To liberate women, the answer is not to do a little arrangement of the system but to begin an explosion at the very iron roots of the male language, explosion that will shatter the old way, not just of speaking and writing but of the thinking behind it. (138)

Going back to where the narrator sets sail "Towards Freedom" one can see that the narrator's initial unconsciousness, the site of her repressed self which starts to emerge, is visualised with the metaphor of a shawl. Just as metaphor in general creates a new reality in language, so this specific metaphor points to a new reality in the growth of the narrator, in the sense that it gives the reader access to her awakening. Metaphor as a linguistic substitution of one thing for another, Ricoeur asserts, is also "the primary function of language in that it has he capacity to provide untranslatable information and accordingly... to yield some true insight about reality." (in de Weever, 61) The shawl metaphor, then, elucidates the hidden meaning by becoming a tool for illustrating the limiting aspect of the given discourse. Thus, the shawl points to the nets of male order that give no way to release:

(All the shawls that had covered the incongruities, the incoherence, were torn to shreds. Everyone stood naked. And as for me, I saw myself for the first time clearly, and I saw all the others) (14)

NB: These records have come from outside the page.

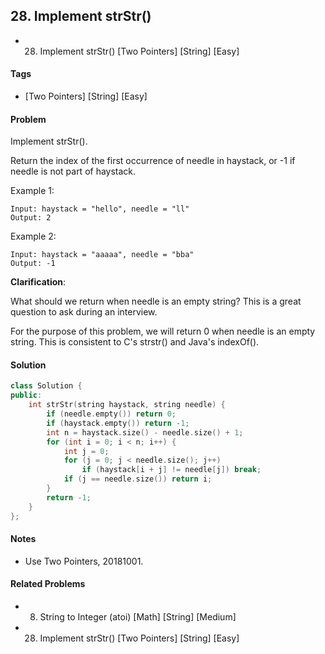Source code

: ## 28. Implement strStr()
- 28. Implement strStr() [Two Pointers] [String] [Easy]

#### Tags
- [Two Pointers] [String] [Easy]

#### Problem
Implement strStr().

Return the index of the first occurrence of needle in haystack, or -1 if needle is not part of haystack.

Example 1:

    Input: haystack = "hello", needle = "ll"
    Output: 2

Example 2:

    Input: haystack = "aaaaa", needle = "bba"
    Output: -1

**Clarification**:

What should we return when needle is an empty string? This is a great question to ask during an interview.

For the purpose of this problem, we will return 0 when needle is an empty string. This is consistent to C's strstr() and Java's indexOf().

#### Solution
``` C++
class Solution {
public:
    int strStr(string haystack, string needle) {
        if (needle.empty()) return 0;
        if (haystack.empty()) return -1;
        int n = haystack.size() - needle.size() + 1;
        for (int i = 0; i < n; i++) {
            int j = 0;
            for (j = 0; j < needle.size(); j++)
                if (haystack[i + j] != needle[j]) break;
            if (j == needle.size()) return i;
        }
        return -1;
    }
};
```

#### Notes
- Use Two Pointers, 20181001.

#### Related Problems
- 8. String to Integer (atoi) [Math] [String] [Medium]
- 28. Implement strStr() [Two Pointers] [String] [Easy]
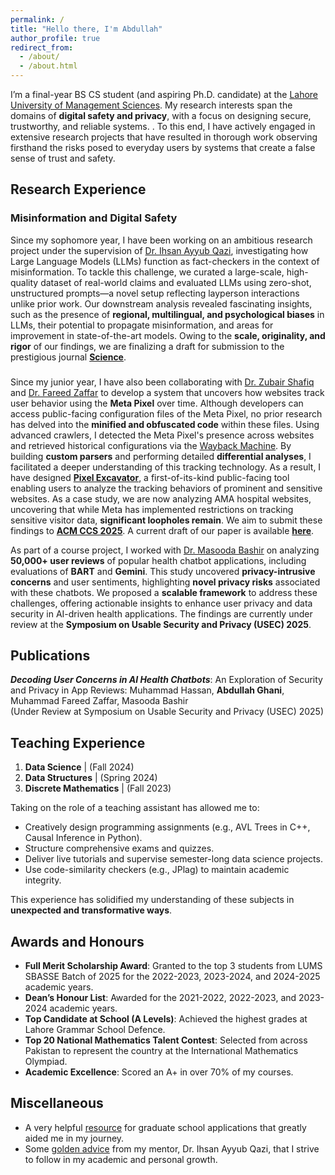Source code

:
 ```yaml
---
permalink: /
title: "Hello there, I'm Abdullah"
author_profile: true
redirect_from: 
  - /about/
  - /about.html
---
```

I’m a final-year BS CS student (and aspiring Ph.D. candidate) at the [Lahore University of Management Sciences](https://lums.edu.pk/). My research interests span the domains of **digital safety and privacy**, with a focus on designing secure, trustworthy, and reliable systems. . To this end, I have actively engaged in extensive research projects that have resulted in thorough
work observing firsthand the risks posed to everyday users by systems that create a false sense of trust and safety.

## Research Experience

### Misinformation and Digital Safety
Since my sophomore year, I have been working on an ambitious research project under the supervision of [Dr. Ihsan Ayyub Qazi](https://ihsanqazi.com), investigating how Large Language Models (LLMs) function as fact-checkers in the context of misinformation. To tackle this challenge, we curated a large-scale, high-quality dataset of real-world claims and evaluated LLMs using zero-shot, unstructured prompts—a novel setup reflecting layperson interactions unlike prior work. Our downstream analysis revealed fascinating insights, such as the presence of **regional, multilingual, and psychological biases** in LLMs, their potential to propagate misinformation, and areas for improvement in state-of-the-art models. Owing to the **scale, originality, and rigor** of our findings, we are finalizing a draft for submission to the prestigious journal **[Science](https://www.science.org/)**.

### 
Since my junior year, I have also been collaborating with [Dr. Zubair Shafiq](https://web.cs.ucdavis.edu/~zubair/) and [Dr. Fareed Zaffar](https://dblp.org/pid/59/3605.html) to develop a system that uncovers how websites track user behavior using the **Meta Pixel** over time. Although developers can access public-facing configuration files of the Meta Pixel, no prior research has delved into the **minified and obfuscated code** within these files. Using advanced crawlers, I detected the Meta Pixel's presence across websites and retrieved historical configurations via the [Wayback Machine](https://wayback.archive.org/). By building **custom parsers** and performing detailed **differential analyses**, I facilitated a deeper understanding of this tracking technology. As a result, I have designed **[Pixel Excavator](https://pixel-frontend-1glb.onrender.com/)**, a first-of-its-kind public-facing tool enabling users to analyze the tracking behaviors of prominent and sensitive websites. As a case study, we are now analyzing AMA hospital websites, uncovering that while Meta has implemented restrictions on tracking sensitive visitor data, **significant loopholes remain**. We aim to submit these findings to **[ACM CCS 2025](https://www.sigsac.org/ccs/CCS2025/)**. A current draft of our paper is available **[here](/files/pixeldraft.pdf)**.


As part of a course project, I worked with [Dr. Masooda Bashir](https://ischool.illinois.edu/people/masooda-bashir) on analyzing **50,000+ user reviews** of popular health chatbot applications, including evaluations of **BART** and **Gemini**. This study uncovered **privacy-intrusive concerns** and user sentiments, highlighting **novel privacy risks** associated with these chatbots. We proposed a **scalable framework** to address these challenges, offering actionable insights to enhance user privacy and data security in AI-driven health applications. The findings are currently under review at the **Symposium on Usable Security and Privacy (USEC) 2025**.

## Publications

***Decoding User Concerns in AI Health Chatbots***: An Exploration of Security and Privacy in App Reviews: Muhammad Hassan, **Abdullah Ghani**, Muhammad Fareed Zaffar, Masooda Bashir  
(Under Review at Symposium on Usable Security and Privacy (USEC) 2025)

## Teaching Experience

1. **Data Science**   |   (Fall 2024)  
2. **Data Structures**   |   (Spring 2024)  
3. **Discrete Mathematics**   |   (Fall 2023)  

Taking on the role of a teaching assistant has allowed me to:
- Creatively design programming assignments (e.g., AVL Trees in C++, Causal Inference in Python).  
- Structure comprehensive exams and quizzes.  
- Deliver live tutorials and supervise semester-long data science projects.  
- Use code-similarity checkers (e.g., JPlag) to maintain academic integrity.  

This experience has solidified my understanding of these subjects in **unexpected and transformative ways**.

## Awards and Honours

- **Full Merit Scholarship Award**: Granted to the top 3 students from LUMS SBASSE Batch of 2025 for the 2022-2023, 2023-2024, and 2024-2025 academic years.  
- **Dean’s Honour List**: Awarded for the 2021-2022, 2022-2023, and 2023-2024 academic years.  
- **Top Candidate at School (A Levels)**: Achieved the highest grades at Lahore Grammar School Defence.  
- **Top 20 National Mathematics Talent Contest**: Selected from across Pakistan to represent the country at the International Mathematics Olympiad.  
- **Academic Excellence**: Scored an A+ in over 70% of my courses.

## Miscellaneous

- A very helpful [resource](https://www.cs.cmu.edu/~harchol/gradschooltalk.pdf) for graduate school applications that greatly aided me in my journey.  
- Some [golden advice](https://ihsan-qazi.blogspot.com/2010/08/few-pieces-of-advice-i-gave-to-my.html) from my mentor, Dr. Ihsan Ayyub Qazi, that I strive to follow in my academic and personal growth.

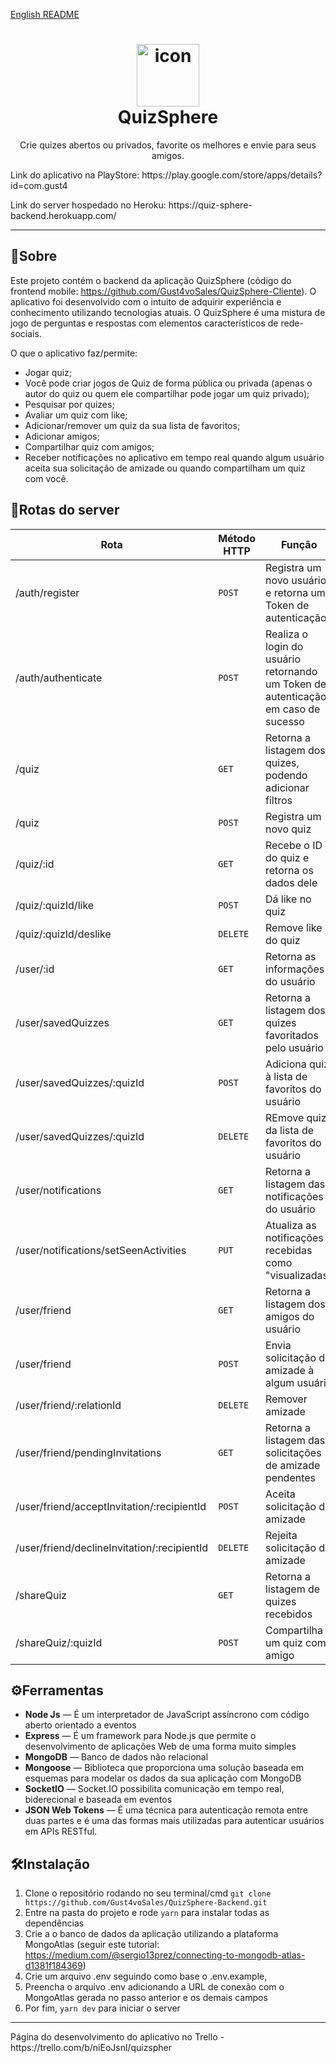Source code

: [English README](https://github.com/Gust4voSales/QuizSphere-Cliente/blob/master/README-ENGLISH.md)
<h1 align="center">
<img src="https://i.imgur.com/HMr0tyZ.png" alt="icon" height="100">
<br>
QuizSphere
</h1>

<p align="center">Crie quizes abertos ou privados, favorite os melhores e envie para seus amigos.</p>
Link do aplicativo na PlayStore: https://play.google.com/store/apps/details?id=com.gust4
<p>Link do server hospedado no Heroku: https://quiz-sphere-backend.herokuapp.com/</p>

<hr />

## 📜Sobre
Este projeto contém o backend da aplicação QuizSphere (código do frontend mobile: https://github.com/Gust4voSales/QuizSphere-Cliente).
O aplicativo foi desenvolvido com o intuito de adquirir experiência e conhecimento utilizando tecnologias atuais. O QuizSphere é uma mistura de jogo de perguntas e respostas com elementos característicos de rede-sociais. 

O que o aplicativo faz/permite:
 - Jogar quiz;
 - Você pode criar jogos de Quiz de forma pública ou privada (apenas o autor do quiz ou quem ele compartilhar pode jogar um quiz privado);
 - Pesquisar por quizes;
 - Avaliar um quiz com like;
 - Adicionar/remover um quiz da sua lista de favoritos;
 - Adicionar amigos;
 - Compartilhar quiz com amigos;
 - Receber notificações no aplicativo em tempo real quando algum usuário aceita sua solicitação de amizade ou quando compartilham um quiz com você.

## 🧩Rotas do server
| Rota | Método HTTP |  Função | Requer autenticação | 
| --- | --- | --- | --- |
| /auth/register |  `POST` | Registra um novo usuário e retorna um Token de autenticação | **Não** | 
| /auth/authenticate | `POST` |Realiza o login do usuário retornando um Token de autenticação em caso de sucesso | **Não** | 
| /quiz | `GET`|Retorna a listagem dos quizes, podendo adicionar filtros | **Sim** | 
| /quiz | `POST`|Registra um novo quiz | **Sim** | 
| /quiz/:id | `GET`|Recebe o ID do quiz e retorna os dados dele | **Sim** | 
| /quiz/:quizId/like | `POST`|Dá like no quiz | **Sim** | 
| /quiz/:quizId/deslike | `DELETE`|Remove like do quiz | **Sim** | 
| /user/:id | `GET`|Retorna as informações do usuário | **Sim** | 
| /user/savedQuizzes | `GET`|Retorna a listagem dos quizes favoritados pelo usuário | **Sim** | 
| /user/savedQuizzes/:quizId | `POST`|Adiciona quiz à lista de favoritos do usuário | **Sim** | 
| /user/savedQuizzes/:quizId | `DELETE`|REmove quiz da lista de favoritos do usuário | **Sim** | 
| /user/notifications | `GET`|Retorna a listagem das notificações do usuário | **Sim** | 
| /user/notifications/setSeenActivities | `PUT`|Atualiza as notificações recebidas como "visualizadas"| **Sim** | 
| /user/friend | `GET`|Retorna a listagem dos amigos do usuário | **Sim** | 
| /user/friend | `POST`|Envia solicitação de amizade à algum usuário | **Sim** | 
| /user/friend/:relationId | `DELETE`|Remover amizade | **Sim** | 
| /user/friend/pendingInvitations | `GET`|Retorna a listagem das solicitações de amizade pendentes | **Sim** | 
| /user/friend/acceptInvitation/:recipientId | `POST`|Aceita solicitação de amizade | **Sim** | 
| /user/friend/declineInvitation/:recipientId | `DELETE`|Rejeita solicitação de amizade | **Sim** | 
| /shareQuiz | `GET`|Retorna a listagem de quizes recebidos | **Sim** | 
| /shareQuiz/:quizId | `POST`|Compartilha um quiz com amigo | **Sim** | 

## ⚙Ferramentas
[//]: # (Add the features of your project here:)
- **Node Js** — É um interpretador de JavaScript assíncrono com código aberto orientado a eventos
- **Express** — É um framework para Node.js que permite o desenvolvimento de aplicações Web de uma forma muito simples 
- **MongoDB** — Banco de dados não relacional
- **Mongoose** — Biblioteca que proporciona uma solução baseada em esquemas para modelar os dados da sua aplicação com MongoDB
- **SocketIO** — Socket.IO possibilita comunicação em tempo real, biderecional e baseada em eventos
- **JSON Web Tokens** — É uma técnica para autenticação remota entre duas partes e é uma das formas mais utilizadas para autenticar usuários em APIs RESTful.


## 🛠Instalação
1. Clone o repositório rodando no seu terminal/cmd ````git clone https://github.com/Gust4voSales/QuizSphere-Backend.git ```` 
2. Entre na pasta do projeto e rode ```yarn``` para instalar todas as dependências
3. Crie a o banco de dados da aplicação utilizando a plataforma MongoAtlas (seguir este tutorial: https://medium.com/@sergio13prez/connecting-to-mongodb-atlas-d1381f184369)
4. Crie um arquivo .env seguindo como base o .env.example, 
5. Preencha o arquivo .env adicionando a URL de conexão com o MongoAtlas gerada no passo anterior e os demais campos
6. Por fim,  ```yarn dev``` para iniciar o server

<hr />
Página do desenvolvimento do aplicativo no Trello - https://trello.com/b/niEoJsnl/quizspher


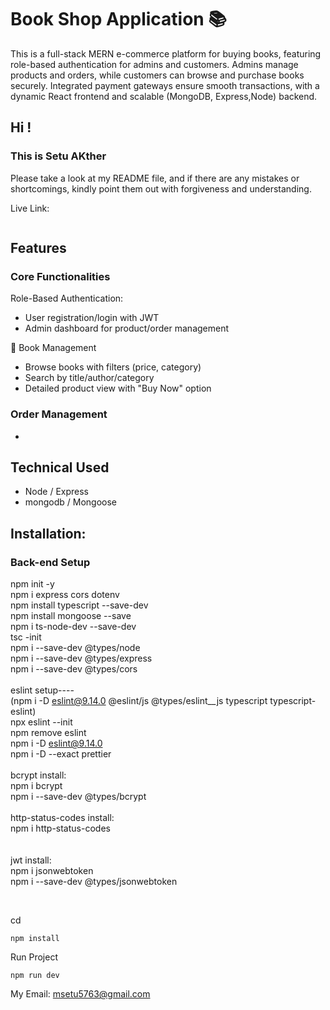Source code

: # Book Shop Application 📚

This is a full-stack MERN e-commerce platform for buying books, featuring role-based authentication for admins and customers. Admins manage products and orders, while customers can browse and purchase books securely. Integrated payment gateways ensure smooth transactions, with a dynamic React frontend and scalable (MongoDB, Express,Node) backend.

## Hi !

### This is Setu AKther

Please take a look at my README file, and if there are any mistakes or shortcomings, kindly point them out with forgiveness and understanding.

Live Link:

```

```

## Features

### Core Functionalities

Role-Based Authentication:

- User registration/login with JWT
- Admin dashboard for product/order management

📖 Book Management

- Browse books with filters (price, category)
- Search by title/author/category
- Detailed product view with "Buy Now" option

### Order Management

-

## Technical Used

- Node / Express
- mongodb / Mongoose

## Installation:

### Back-end Setup

npm init -y<br />
npm i express cors dotenv<br />
npm install typescript --save-dev<br />
npm install mongoose --save<br />
npm i ts-node-dev --save-dev<br />
tsc -init<br />
npm i --save-dev @types/node<br />
npm i --save-dev @types/express<br />
npm i --save-dev @types/cors
<br /><br />
eslint setup----<br />
(npm i -D eslint@9.14.0 @eslint/js @types/eslint\_\_js typescript typescript-eslint)<br />
npx eslint --init<br />
npm remove eslint<br />
npm i -D eslint@9.14.0<br />
npm i -D --exact prettier
<br /><br />
bcrypt install:<br />
npm i bcrypt<br />
npm i --save-dev @types/bcrypt
<br /><br />
http-status-codes install:<br />
npm i http-status-codes<br />
<br /><br />
jwt install:<br />
npm i jsonwebtoken<br />
npm i --save-dev @types/jsonwebtoken

<br />

cd

```
npm install
```

Run Project

```
npm run dev
```

My Email: msetu5763@gmail.com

So her uncovering the nets throws splashes of light on to the dark and shadowed area, whereby she can follow the pattern of her unconscious, reach her inner space and "hear the rhythms of her own desire in the unconscious". In her article "This Sex Which is Not One" Irigaray says "women lie breathless beneath an oppression which denies them the power of their own speech and writing." In other words as female sexuality is theorised within masculine parameters, 'to have or not to have a Phallus', a woman's desire is alienated from her. The relation between desire and language might seem very farfetched at first, yet bearing in mind that no word about the characters' sexual interests has been mentioned, one can easily see how the narrator is discouraged from articulating her desire in the male discourse. Accordingly, remembering her past days when she was estranged from her desire, the narrator in the novel relates her experience with a conscious shift from the first person narration to the third and says:

Her body was yielding and docile; the selfsame body that had withdrawn itself angry and frustrated, when years ago she had thoughts of jumping in the river...Her body that had been hungry for touch when young, had ached with yearning as if it were tearing apart... (27)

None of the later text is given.